Thursday, August 25, 2011

Understanding Recapture of Depreciation

Understanding Recapture of Depreciation
The Understanding Recapture of Depreciation Before 1997, capital gains and recapture of depreciation were taxed at the same rate. The 1997 tax changes reduced the tax on both capital gains and recapture of depreciation although not by the same amount. The capital gains rate was reduced from 28 percent to 20 percent, but the recapture of depreciation was reduced to only 25 percent.

Everyone initially celebrated the capital gains reduction, but a closer look showed that in almost all real estate situations a significant portion of the gain would be recapture of depreciation, and the gain would therefore be taxed at the 25 percent rate instead of the celebrated 20 percent rate.

The recapture of depreciation consideration is important because many property investors don’t think in terms of adjusted basis. The average property investor owns one or two rental properties, usually rental houses, rental condominiums, or small multifamily buildings. Most of these investors have taken significant depreciation over the years and are appalled when they find out how that will impact their capital gains. Worse, in some cases market values have fluctuated so that perhaps the
current value is approximately what an investor paid originally for the property, but because the adjusted basis is low, the tax liability is high.

Example:
When Carl bought a triplex 15 years ago, the real estate market was strong and getting better. For a few years after he bought the property, the value of his purchase continued to increase, but then real estate values declined sharply. Carl was unable to sell the property for a number of years without taking an unacceptable loss, so he held it through the bad times and now values are rising. Having managed the property for 15 years, Carl no longer wants to be a landlord. Because real estate values are now back to where they were, Carl feels he can get his money out. Let’s say he paid $300,000 for the triplex and can now sell it for $320,000. After selling expenses, Carl figures he will net the $300,000 he originally paid for it. However, Carl has taken the allowable depreciation each year on his taxes, and his adjusted basis currently stands at $190,000. Although Carl has no true gain because he is selling the property for approximately what he paid for it, he will still have to pay taxes on the recapture of depreciation. In this example, the recapture of depreciation is $110,000 that is taxed at 25 percent, a federal tax liability of approximately $27,500 (plus state taxes).
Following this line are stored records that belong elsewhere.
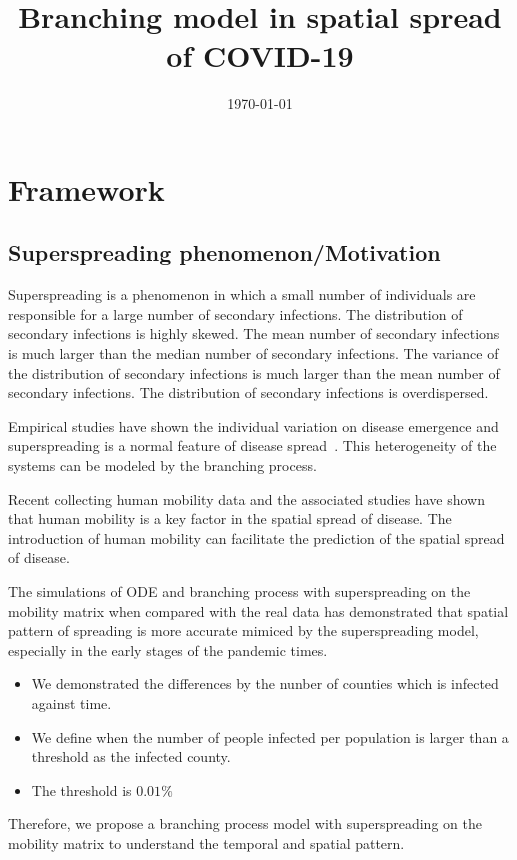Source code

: \documentclass{article}
\title{Branching model in spatial spread of COVID-19}
\date{\today}
\begin{document}
\setlength{\parindent}{0cm}

\maketitle


\section{Framework}
\subsection{Superspreading phenomenon/Motivation}
Superspreading is a phenomenon in which a small number of individuals are responsible for a large number of secondary infections. The distribution of secondary infections is highly skewed. The mean number of secondary infections is much larger than the median number of secondary infections. The variance of the distribution of secondary infections is much larger than the mean number of secondary infections. The distribution of secondary infections is overdispersed.

Empirical studies have shown the individual variation on disease emergence and superspreading is a normal feature of disease spread~\cite{lloyd2005superspreading}. This heterogeneity of the systems can be modeled by the branching process.

Recent collecting human mobility data and the associated studies have shown that human mobility is a key factor in the spatial spread of disease. The introduction of human mobility can facilitate the prediction of the spatial spread of disease.

The simulations of ODE and branching process with superspreading  on the mobility matrix when compared with the real data has demonstrated that spatial pattern of spreading is more accurate mimiced by the superspreading model, especially in the early stages of the pandemic times. 

\begin{itemize}
    \item We demonstrated the differences by the nunber of counties which is infected against time.
    \item We define when the number of people infected per population is larger than a threshold as the infected county.
    \item The threshold is $0.01\%$
\end{itemize}

Therefore, we propose a branching process model with superspreading on the mobility matrix to understand the temporal and spatial pattern.
\end{document}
As you can imagine, anyone in a situation similar to Carl’s is going to deeply resent having to pay any taxes at all. It’s usually perceived as an insult added to the injury of bad investment timing. But is it really? Don’t get me wrong; I don’t usually take the IRS’s side on anything, but in this instance a significant benefit was realized.

In the example above, if Carl is normally in the 30 percent tax bracket for income tax purposes, he was able to use that depreciation deduction over the years to shield himself from $33,000 in income taxes. So he actually would be $5,500 ahead. Okay, that doesn’t really make it any better, but it is at least a silver lining in the dark cloud. In any case, because recapture of depreciation is taxed at a higher rate, it is a crucial factor when estimating taxes.